Reflecting on Creation ~ Brent Harris

I’m trying to figure out what I want. That may or may not make sense to you. What prompts me to say this now are the first two weeks of 2016. I didn’t make any resolutions, but I decided that I was the only person who can change my life. With that in mind, I made a plan. I’d read that Angry Robot (publishers) would have an open submission period until the end of January. I have not one, but two novels about a 1/3 completed, one of which had previously been finished. I am rewriting the finished novel because I originally wrote it in what I thought of as rhyming prose in homage to the epic poem which inspired me: Evangeline by Longfellow. I only ever sent it out to one contest, back in the days I had yet to own my art or my writing. I didn’t win, place or show, but there was a snarky reference in their announcement letter. They said something like, we even had a novel in verse, to which I added in my mind, nudge, nudge, wink, wink.
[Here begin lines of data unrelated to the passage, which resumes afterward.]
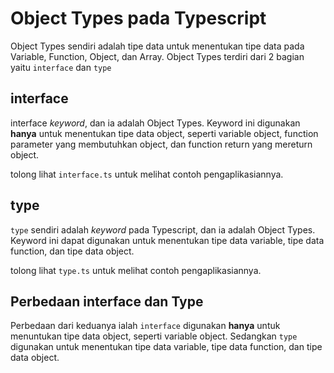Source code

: # Object Types pada Typescript
Object Types sendiri adalah tipe data untuk menentukan tipe data pada Variable, Function, Object, dan Array. Object Types terdiri dari 2 bagian yaitu `interface` dan `type`

## interface 
interface _keyword_, dan ia adalah Object Types. Keyword ini digunakan **hanya** untuk menentukan tipe data object, seperti variable object, function parameter yang membutuhkan object, dan function return yang mereturn object.

tolong lihat `interface.ts` untuk melihat contoh pengaplikasiannya.

## type 
`type` sendiri adalah _keyword_ pada Typescript, dan ia adalah Object Types. Keyword ini dapat digunakan untuk menentukan tipe data variable, tipe data function, dan tipe data object.

tolong lihat `type.ts` untuk melihat contoh pengaplikasiannya.

## Perbedaan interface dan Type
Perbedaan dari keduanya ialah `interface` digunakan **hanya** untuk menuntukan tipe data object, seperti variable object. Sedangkan `type` digunakan untuk menentukan tipe data variable, tipe data function, dan tipe data object.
I didn’t handle rejection well in those days.

Perhaps I should have chosen that novel, since it basically involves turning verse into prose. I chose the more recently started book. I made my decision in late December, with a starting date of January first. Unfortunately, I have yet to start. I did write about half a page and rethought a couple plot points, but that’s it. I’m not sure why, but I suspect it has something to do with intent. For full disclosure, I am fine artist, Brent Harris, digital artist, Philip Brent, and I write a blog, the Pen’s Might, as Philip Brent Harris. I have been writing and posting on my blog, which shares with Google+, Face Book and Twitter. On Scriggler, I’m posting mostly previously posted poetry, opinions and stories.. Since no one on this site has seen them before, it seems a good way to expand my audience. I have also posted my first pieces on Niume. I have made some new digital art and shared 2015’s final painting. I prominently place a piece of my art on every post. This has not increased my sales, unfortunately. And though I know I am an artist and a good one, I would appreciate the recognition of more sales. History will decide what my talent and vision equaled, but now I can only keep doing what I’m doing and hope.
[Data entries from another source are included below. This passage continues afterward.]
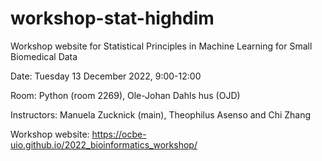 # workshop-stat-highdim

Workshop website for Statistical Principles in Machine Learning for Small Biomedical Data

Date: Tuesday 13 December 2022, 9:00-12:00

Room: Python (room 2269), Ole-Johan Dahls hus (OJD)

Instructors: Manuela Zucknick (main), Theophilus Asenso and Chi Zhang

Workshop website: https://ocbe-uio.github.io/2022_bioinformatics_workshop/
In writing all this, I’m sharing it with myself as well as anyone who reads it, looking for any clue as to why I’m not following my plan. I’m open to input. I want to publish a book. Actually I want to publish more than one, something I realized in 2015. Writing was my first ambition, though it took me a long time and a kick in the pants to write rather than simply talk and dream about. I have a film degree, with a focus on screenwriting, and well over a dozen finished scripts. I am a story teller. I have the persistence, skill and imagination to write novels, as well as the stories I penned writing screenplays to recreate into future novels. So what have I figured out from what I have written so far? I have the talent to create and complete my vision in multiple disciplines. That does not make me in any way unique. I am writing and creating digital art and I know what I am leaning toward painting next. Still, I have not followed my plan to finish my newer novel. I know I will finish it, but maybe this deadline was simply too severe. I have used this technique before, setting an arbitrary deadline, in order to complete a project that was lagging. And, perhaps, I’ve succeeded in igniting the spark to continue what I started.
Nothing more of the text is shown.